The Wall Street Journal
Review & Outlook
June 29, 2000
Oracle Corp.’s defense for hiring a dirty-tricks firm to go through the trash of Microsoft-friendly advocacy groups is that Oracle specifically ordered its hench firm not to do "anything illegal." What a stirring moral exemplar for the children. It belongs right up there with "no controlling legal authority."
Oracle’s official mouthpiece also brayed that "Left undisclosed, these Microsoft front groups could have improperly influenced the outcome of one of the most important antitrust cases in U.S. history." How laughable.
We’ll start by taking exception to this characterization of the Independent Institute and the National Taxpayers Union, which were defending free-market policies long before Oracle developed its interest in political cash-giving and the seamier side of business activism. Yes, Microsoft supports groups that support Microsoft. Anybody who knows how such groups work knows their stock-in-trade is ideological consistency. They win support precisely because they aren’t for sale.
In other words, these groups are about as far on the ethical spectrum as you can get from IGI, the Terry Lenzner "investigative" firm that Oracle hired to rake through their trash. Mr. Lenzner has done similar work for Bill Clinton in the Paula Jones matters, and, it turns out, rather different work for Microsoft in tracking down and turning in software pirates. The distinction is worth underlining: between hiring an investigative firm to track down criminals and using it to intimidate and silence political opinion that you find inconvenient.
For that matter, such groups operate in a different ethical universe than Oracle and its flamboyant CEO Larry Ellison, whose often narcissistic behavior has been detailed at length in books and media profiles. Mr. Ellison accords a grand dimension to slimy antics, claiming yesterday that he was doing his "civic duty" by making sure the antitrust trial wasn’t tainted by dangerous svengalis like Independent Institute chief David Theroux, whose letter appears in our columns today.
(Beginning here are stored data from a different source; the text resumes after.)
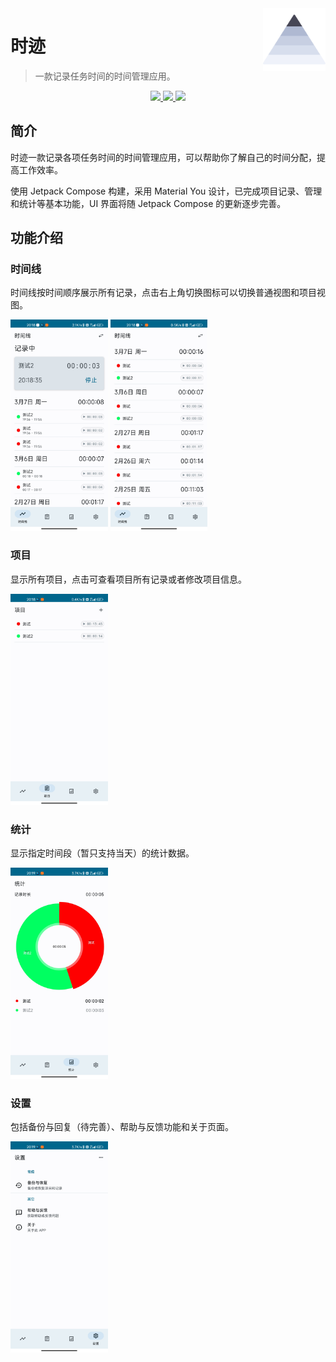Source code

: <img src="docs/.vuepress/public/images/logo.svg" alt="logo" width="100" height="100" align="right" />

# 时迹

> 一款记录任务时间的时间管理应用。

<p align="center">
  <a href="https://developer.android.google.cn/jetpack/compose" alt="Jetpack Compose">
    <img src="https://img.shields.io/badge/Jetpack%20Compose-1.2.0--alpha06-brightgreen" />
  </a>
  <a href="https://android-arsenal.com/api?level=24" alt="API">
    <img src="https://img.shields.io/badge/API-24%2B-blue?logo=android" />
  </a>
  <a href="https://github.com/MeanZhang/Traclock/actions/workflows/android.yml"  alt="Android CI">
    <img src="https://github.com/MeanZhang/Traclock/actions/workflows/android.yml/badge.svg" />
  </a>
</p>


## 简介

时迹一款记录各项任务时间的时间管理应用，可以帮助你了解自己的时间分配，提高工作效率。

使用 Jetpack Compose 构建，采用 Material You 设计，已完成项目记录、管理和统计等基本功能，UI 界面将随 Jetpack Compose 的更新逐步完善。

## 功能介绍

### 时间线

时间线按时间顺序展示所有记录，点击右上角切换图标可以切换普通视图和项目视图。

<img src="docs/.vuepress/public/images/ui/timeline-detail.jpg" alt="时间线" style="zoom:33%;" />
<img src="docs/.vuepress/public/images/ui/timeline.jpg" alt="时间线" style="zoom:33%;" />

### 项目

显示所有项目，点击可查看项目所有记录或者修改项目信息。

<img src="docs/.vuepress/public/images/ui/projects.jpg" alt="项目" style="zoom:33%;" />

### 统计

显示指定时间段（暂只支持当天）的统计数据。

<img src="docs/.vuepress/public/images/ui/statistics.jpg" alt="统计" style="zoom:33%;" />

### 设置

包括备份与回复（待完善）、帮助与反馈功能和关于页面。

<img src="docs/.vuepress/public/images/ui/settings.jpg" alt="设置" style="zoom:33%;" />
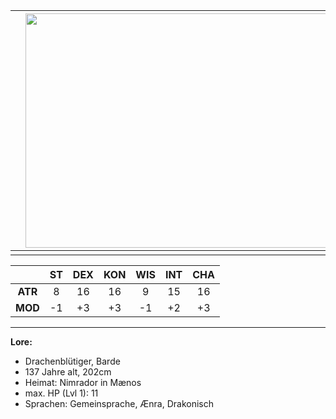 
|     | <img src="images/solstafir.png" width="500" height="375"> |     |
| --- | --------------------------------------------------------- | --- |
|     |                                                           |     |

|         | ST  | DEX | KON | WIS | INT | CHA |
| :-----: | :-: | :-: | :-: | :-: | :-: | :-: |
| **ATR** |  8  | 16  | 16  |  9  | 15  | 16  |
| **MOD** | -1  | +3  | +3  | -1  | +2  | +3  |

-----------------------------------------

**Lore:** <br>
- Drachenblütiger, Barde
- 137 Jahre alt, 202cm
- Heimat: Nimrador in Mænos 
- max. HP (Lvl 1): 11
- Sprachen: Gemeinsprache, Ænra, Drakonisch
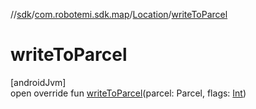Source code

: //[sdk](../../../index.md)/[com.robotemi.sdk.map](../index.md)/[Location](index.md)/[writeToParcel](write-to-parcel.md)

# writeToParcel

[androidJvm]\
open override fun [writeToParcel](write-to-parcel.md)(parcel: Parcel, flags: [Int](https://kotlinlang.org/api/latest/jvm/stdlib/kotlin/-int/index.html))
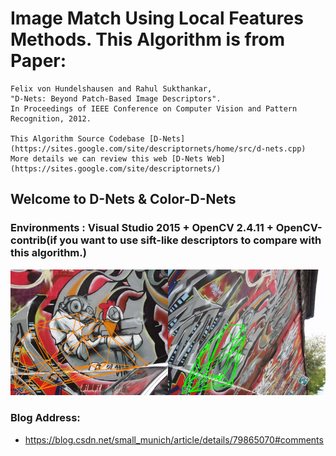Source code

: # Image Match Using Local Features Methods. This Algorithm is from Paper: 

    Felix von Hundelshausen and Rahul Sukthankar, 
    "D-Nets: Beyond Patch-Based Image Descriptors".
    In Proceedings of IEEE Conference on Computer Vision and Pattern Recognition, 2012.

    This Algorithm Source Codebase [D-Nets](https://sites.google.com/site/descriptornets/home/src/d-nets.cpp)
    More details we can review this web [D-Nets Web] (https://sites.google.com/site/descriptornets/)

## Welcome to D-Nets & Color-D-Nets  

### Environments : Visual Studio 2015 + OpenCV 2.4.11 + OpenCV-contrib(if you want to use sift-like descriptors to compare with this algorithm.)



![Example Results](https://github.com/SmallMunich/D-Nets/blob/master/image/img_matches.png)

### Blog Address:

* https://blog.csdn.net/small_munich/article/details/79865070#comments
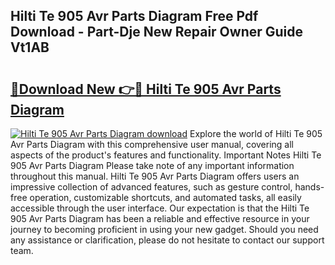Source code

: ## Hilti Te 905 Avr Parts Diagram Free Pdf Download - Part-Dje New Repair Owner Guide Vt1AB

# <h2><a href="http://dfn4g2.blite.top/?on=Hilti+Te+905+Avr+Parts+Diagram">🔗Download New 👉🔴 Hilti Te 905 Avr Parts Diagram</a></h2>

[![Hilti Te 905 Avr Parts Diagram download](https://i.imgur.com/lujVjoI.png)](http://dfn4g2.blite.top/?on=Hilti+Te+905+Avr+Parts+Diagram)
Explore the world of Hilti Te 905 Avr Parts Diagram with this comprehensive user manual, covering all aspects of the product's features and functionality. Important Notes Hilti Te 905 Avr Parts Diagram Please take note of any important information throughout this manual. Hilti Te 905 Avr Parts Diagram offers users an impressive collection of advanced features, such as gesture control, hands-free operation, customizable shortcuts, and automated tasks, all easily accessible through the user interface. Our expectation is that the Hilti Te 905 Avr Parts Diagram has been a reliable and effective resource in your journey to becoming proficient in using your new gadget. Should you need any assistance or clarification, please do not hesitate to contact our support team.
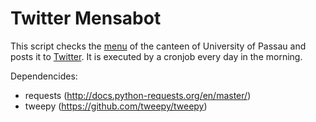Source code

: # Twitter Mensabot
This script checks the [menu](https://stwno.de/de/gastronomie/speiseplan/uni-passau) of the canteen of University of Passau and posts it to [Twitter](https://twitter.com/mensabot_passau). It is executed by a cronjob every day in the morning.  

Dependencides:
* requests (http://docs.python-requests.org/en/master/)
* tweepy (https://github.com/tweepy/tweepy)
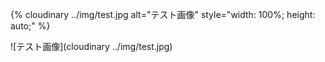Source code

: {% cloudinary ../img/test.jpg alt="テスト画像" style="width: 100%; height: auto;" %}

![テスト画像](cloudinary ../img/test.jpg)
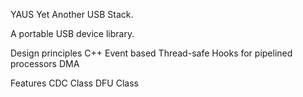YAUS
	Yet Another USB Stack.

A portable USB device library.

Design principles
	C++
	Event based
	Thread-safe
		Hooks for pipelined processors
	DMA

Features
	CDC Class
	DFU Class

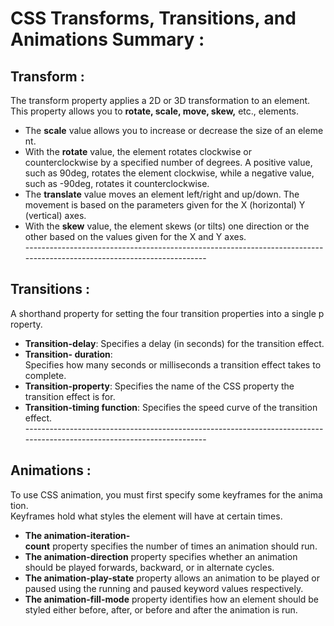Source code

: # CSS Transforms, Transitions, and Animations Summary : 

## Transform : 

The transform property applies a 2D or 3D transformation to an element. This property allows you to **rotate, scale, move, skew,** etc., elements. <br>

- The **scale** value allows you to increase or decrease the size of an element.
- With the **rotate** value, the element rotates clockwise or counterclockwise by a specified number of degrees. A positive value, such as 90deg, rotates the element clockwise, while a negative value, such as -90deg, rotates it counterclockwise.
- The **translate** value moves an element left/right and up/down. The movement is based on the parameters given for the X (horizontal) Y (vertical) axes.
- With the **skew** value, the element skews (or tilts) one direction or the other based on the values given for the X and Y axes. <br>
----------------------------------------------------------------------------------------------------------------------- <br>
## Transitions : 

A shorthand property for setting the four transition properties into a single property.  <br>

- **Transition-delay**: Specifies a delay (in seconds) for the transition effect.
- **Transition- duration**: Specifies how many seconds or milliseconds a transition effect takes to complete.
- **Transition-property**: Specifies the name of the CSS property the transition effect is for.
- **Transition-timing function**: Specifies the speed curve of the transition effect. <br>
----------------------------------------------------------------------------------------------------------------------- <br>
## Animations : 

To use CSS animation, you must first specify some keyframes for the animation. <br>
Keyframes hold what styles the element will have at certain times. <br>

- **The animation-iteration-count** property specifies the number of times an animation should run.
- **The animation-direction** property specifies whether an animation should be played forwards, backward, or in alternate cycles.
- **The animation-play-state** property allows an animation to be played or paused using the running and paused keyword values respectively.
- **The animation-fill-mode** property identifies how an element should be styled either before, after, or before and after the animation is run.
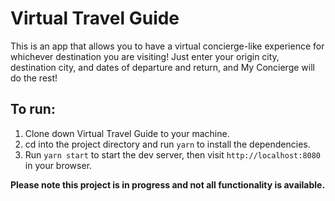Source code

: # Virtual Travel Guide

This is an app that allows you to have a virtual concierge-like experience for whichever destination you are visiting! Just enter your origin city, destination city, and dates of departure and return, and My Concierge will do the rest!

## To run:
1. Clone down Virtual Travel Guide to your machine.
2. cd into the project directory and run `yarn` to install the dependencies.
3. Run `yarn start` to start the dev server, then visit `http://localhost:8080` in your browser.

**Please note this project is in progress and not all functionality is available.**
Such cynical guff is a disguise, of course, for an attack on free speech. The courts are perfectly capable of handling cases such as this one that are subjects of public controversy. They do it all the time. But the Microsoft prosecution also raises broad policy questions that the public has every right to discuss.
The groups attracting the attentions of the smelly Mr. Lenzner are hardly the only ones questioning the government’s anti-Microsoft jihad. Larry Summers, the Treasury Secretary, went out to Silicon Valley recently to give a speech that conspicuously sounded like a defense of Microsoft. Should we expect to see Mr. Ellison hanging around Treasury now in his Armani shades looking through garbage?
Polls also show that large public majorities support Microsoft. But Oracle apparently has decided that it’s not in its own interest for such debates to be freely joined without Microsoft’s friends being subjected to harassment and spying. We’re still waiting for somebody at the Justice Department to check out the charges that some of the anti-Microsoft information leaked to the press came from laptops stolen from the offices of the Independent Institute.
The irony is that Mr. Ellison doesn’t face much competition from Microsoft in his core database business. He bragged recently about having "Gates-like" market share. His incessant lobbying has been aimed prospectively at forestalling the emergence of a rival, in Washington rather than in the marketplace. If Bill Gates had done this, then pawed through his adversaries’ trash, he would be led away in handcuffs.
All this is something for voters to think about in November. Today’s amazing economy was built by entrepreneurs and inventors testing their ideas in the marketplace, not sabotaging each other in Washington. That people like Mr. Ellison have discovered the political uses of people like Mr. Lenzner has to be a bearish signal. It’s also a sad commentary on the real nature of the Clinton cultural contribution to the economic boom generated by the American people.